The Rule is yet another measure that banking regulators have advanced in the wake of the spring 2023 banking crisis that exposed the systemic risks of contagion from CIDI failures (for more information, see this Latham Report). Banking industry groups have echoed the objections of the FDIC Board members that opposed the Rule, asserting that it is overly broad and will result in increased costs for banks (and ultimately consumers), while having an indeterminate effect on bank resiliency. Consumer advocacy groups, on the other hand, have argued that the Rule does not go nearly far enough to protect the financial system from contagion. Proponents of the Rule, however, are confident that it would give the FDIC more options to act in case of a bank emergency, without necessarily resorting to weekend fire sales of bank assets and business lines.

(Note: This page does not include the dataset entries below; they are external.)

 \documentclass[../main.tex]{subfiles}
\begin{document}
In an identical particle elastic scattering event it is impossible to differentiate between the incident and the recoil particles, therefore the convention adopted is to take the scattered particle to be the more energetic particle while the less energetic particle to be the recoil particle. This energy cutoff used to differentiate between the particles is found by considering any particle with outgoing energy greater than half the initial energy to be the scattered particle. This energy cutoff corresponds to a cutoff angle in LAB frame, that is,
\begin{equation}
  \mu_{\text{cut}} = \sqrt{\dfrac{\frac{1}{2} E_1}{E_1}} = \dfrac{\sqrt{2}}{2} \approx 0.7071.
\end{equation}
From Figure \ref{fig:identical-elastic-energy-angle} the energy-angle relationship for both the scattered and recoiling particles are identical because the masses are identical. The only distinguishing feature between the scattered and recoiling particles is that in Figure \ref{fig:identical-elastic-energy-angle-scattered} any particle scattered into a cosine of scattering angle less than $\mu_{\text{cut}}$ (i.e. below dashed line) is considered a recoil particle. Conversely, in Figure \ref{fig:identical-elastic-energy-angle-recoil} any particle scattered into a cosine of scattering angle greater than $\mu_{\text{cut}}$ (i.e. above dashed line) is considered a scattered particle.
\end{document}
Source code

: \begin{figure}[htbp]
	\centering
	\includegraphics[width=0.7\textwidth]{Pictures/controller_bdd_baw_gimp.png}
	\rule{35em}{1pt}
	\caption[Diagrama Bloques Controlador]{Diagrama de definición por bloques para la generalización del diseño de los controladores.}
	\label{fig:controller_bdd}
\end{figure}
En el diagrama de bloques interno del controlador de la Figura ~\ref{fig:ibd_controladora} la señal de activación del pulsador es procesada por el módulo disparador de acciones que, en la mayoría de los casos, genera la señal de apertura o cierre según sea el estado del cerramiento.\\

To that end, the Rule imposes new planning and reporting requirements on Group B CIDIs, while enhancing the planning and reporting requirements on Group A CIDIs. Given the upcoming effective date, and with initial submissions due not long after, CIDIs in either the Group A or Group B categories should determine critical planning and execution steps to achieve compliance with the Rule.


     

  1. 12 CFR § 360.10 ↩︎
  2. An “insured depository institution” under the Rule has the same meaning as in 12 U.S.C. 1813(c)(2) and would include any national and state bank, the deposits of which are FDIC-insured, as well as an FDIC-insured branch of a foreign bank. ↩︎
  3. 33 banks are currently Group A CIDIs. ↩︎
  4. Group A CIDIs must also include and/or address in their resolution plans the following: an executive summary; organizational structure; methodology for identification of material entities; ability to operate separately from the parent company’s organization and any potential barriers or material obstacles to orderly resolution; overall deposit activities; continuity of critical services; identification of key personnel; material asset portfolios; off-balance sheet exposures; qualified financial contracts; unconsolidated balance sheet and financial statements for all material entities and regulated subsidiaries; providers of payment, clearing and settlement services; capital structure and funding sources; parent and parent company affiliate funding, transactions, accounts, exposures and concentrations; economic effects of resolution; non-deposit claims; cross-border elements; management information systems, software licenses and intellectual property; digital services and electronic platforms; communications playbook; corporate governance; assessment of the full resolution submission; and any other material factor. ↩︎
  5. Based on the average of the CIDI’s four most recent Consolidated Reports of Condition and Income. ↩︎
  6. 12 banks are currently Group B CIDIs. ↩︎
  7. Group B CIDIs must also include and/or address in their informational filings the following: organizational structure; methodology for identification of material entities; ability to operate separately from the parent company’s organization and any potential barriers or material obstacles to orderly resolution; overall deposit activities; continuity of critical services; identification of key personnel; certain requirements relating to franchise components; material asset portfolios; off-balance sheet exposures; qualified financial contracts; unconsolidated balance sheet and financial statements for all material entities and regulated subsidiaries; providers of payment, clearing and settlement services; capital structure and funding sources; parent and parent company affiliate funding, transactions, accounts, exposures and concentrations; economic effects of resolution; non-deposit claims; cross-border elements; management information systems, software licenses and intellectual property; digital services and electronic platforms; communications playbook; corporate governance; assessment of the full resolution submission; and any other material factor. ↩︎

DISCLAIMER: Because of the generality of this update, the information provided herein may not be applicable in all situations and should not be acted upon without specific legal advice based on particular situations.